OPTICAL COMMUNICATIONS The present invention relates to optical communications. It has particular application to optical communications systems with wavelength selectivity, and to optical filters.

In optical systems it is frequently desired to filter out a particular wavelength. In order to make the most effective use of investment in communications media and networks, it is sought to use as much of potential bandwidth as possible. In optical systems, one way of improving use of available bandwidth is to multiplex a number of waves of different wavelengths, each carrying different signals, on a single waveguide.

There is an increasing need for optical wavelength filters to separate out different signals in optical wavelength multiplexed systems. In such systems, telephony signals may be carried at a wavelength around 1300nm, and video and other broadband signals at around 1550nm, and optical filters are needed to separate out the two bands of signals. For example, it may be desired to reject 1550nm so that signals at that wavelength do not adversely affect reception by a telephony customer's receiver, of telephony signals at 1300nm.

It is expected that such systems will have widespread commercial use. Optical filters will need to be cheap to manufacture in bulk and to have good performance characteristics. For certain applications, a good rejection ratio will be important; that is, the ratio of desired signal transmitted to undesired signal rejected will be very large. In different wavelength multiplexed systems, different wavelengths will be used for transmission depending on the optical sources and receivers used, and the nature of the systems. It will be convenient to be able to manufacture filters adapted to transmit well in a selected wavelength region, and to reject effectively in another desired region, so that the system will not be constrained by the availability of suitable filters.

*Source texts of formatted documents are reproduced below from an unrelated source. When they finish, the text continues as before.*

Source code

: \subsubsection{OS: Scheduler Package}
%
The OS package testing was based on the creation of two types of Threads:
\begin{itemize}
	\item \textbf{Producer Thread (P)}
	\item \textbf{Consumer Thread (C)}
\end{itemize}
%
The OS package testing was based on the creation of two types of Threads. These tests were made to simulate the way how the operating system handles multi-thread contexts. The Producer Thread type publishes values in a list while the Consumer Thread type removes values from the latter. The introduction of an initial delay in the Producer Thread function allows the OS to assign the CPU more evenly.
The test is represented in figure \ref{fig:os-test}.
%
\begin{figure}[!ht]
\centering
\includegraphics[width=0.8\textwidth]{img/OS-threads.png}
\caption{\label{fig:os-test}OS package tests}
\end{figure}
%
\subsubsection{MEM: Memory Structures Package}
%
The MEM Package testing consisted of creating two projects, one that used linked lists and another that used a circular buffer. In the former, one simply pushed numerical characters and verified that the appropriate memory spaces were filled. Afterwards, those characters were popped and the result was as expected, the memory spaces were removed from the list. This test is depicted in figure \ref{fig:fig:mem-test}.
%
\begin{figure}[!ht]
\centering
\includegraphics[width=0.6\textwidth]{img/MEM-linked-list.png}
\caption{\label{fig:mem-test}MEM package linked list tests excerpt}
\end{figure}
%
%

One system which requires optical filters at customers' premises is the present applicants' Passive Optical Network (PON) described in British Telecom Technology Journal, April 1989, Volume 7 No 2, pages 89-99. One approach which is described is to transmit a set of time division multiplexed (TDM) telephony signals. These signals are at a wavelength of around 1300nm and are carried on a single optical fibre from an exchange. A sequence of passive splitters is used to feed the full set of TDM signals to individual customers. The bits for a given customer aretime accessed for him at his receiver. In addition to TDM telephony signals, the system is used for transmitting broadband signals to those customers who have subscribed to a broadband service. These signals are carried at around 1550nm, together with some maintenance signals.An optical filter adjacent to the customer' s telephony receiver enables the network operator to provide the customer with telephony signals, but filters-out maintenance and broadband signals.

The present applicants have conducted a trial of this system in which a single fibre is split 128 ways. A laser at the exchange end transmits TDM telephony signals in the 1260 to 1340nm window. In addition broadband signals are transmitted at 1500, 1525 and 1550nm and maintenance signals at 1575nm. Each telephony-only customer is provided with a filter which passes only the telephony wavelengths. Currently, multilayer dielectric interference filters are used in the PON system, although there can be problems with spurious reflections. A lmm square filter is precision-mounted in a ferrule, with optical fibres inserted on either side. A 1300nm signal has a typical loss of only 1. 5dB in transmission via the filter from one fibre to the other, whereas signals between 1500 and 1600nm are attenuated by around 20dB.There can be reflection problems which can be serious, especially in networks incorporating optical amplifiers.

Attempts have been made, in Japan and elsewhere, to develop improved filters with reduced reflection problems.

An alternative possibility is to provide a multilayer filter integrally on an optical detector. However, there are certain disadvantages with such filters; for example, there may be relatively high rejection of the desired signal.

Depending on the intended application for the filter, cost of manufacture may be an important factor. Certain prior art filters can be costly to produce.

The present invention provides, in one form, a filter which has a region of non-uniform refractive index.

According to a first aspect, the present invention provides an optical communications system with wavelength selectivity.

According to a second aspect, the invention provides an optical system in which first and second portions of a wavefront take different lengths of time to pass from a first position to a second position, such that at the second position the portions reinforce or cancel each other to an extent dependent on the wavelength of the wave.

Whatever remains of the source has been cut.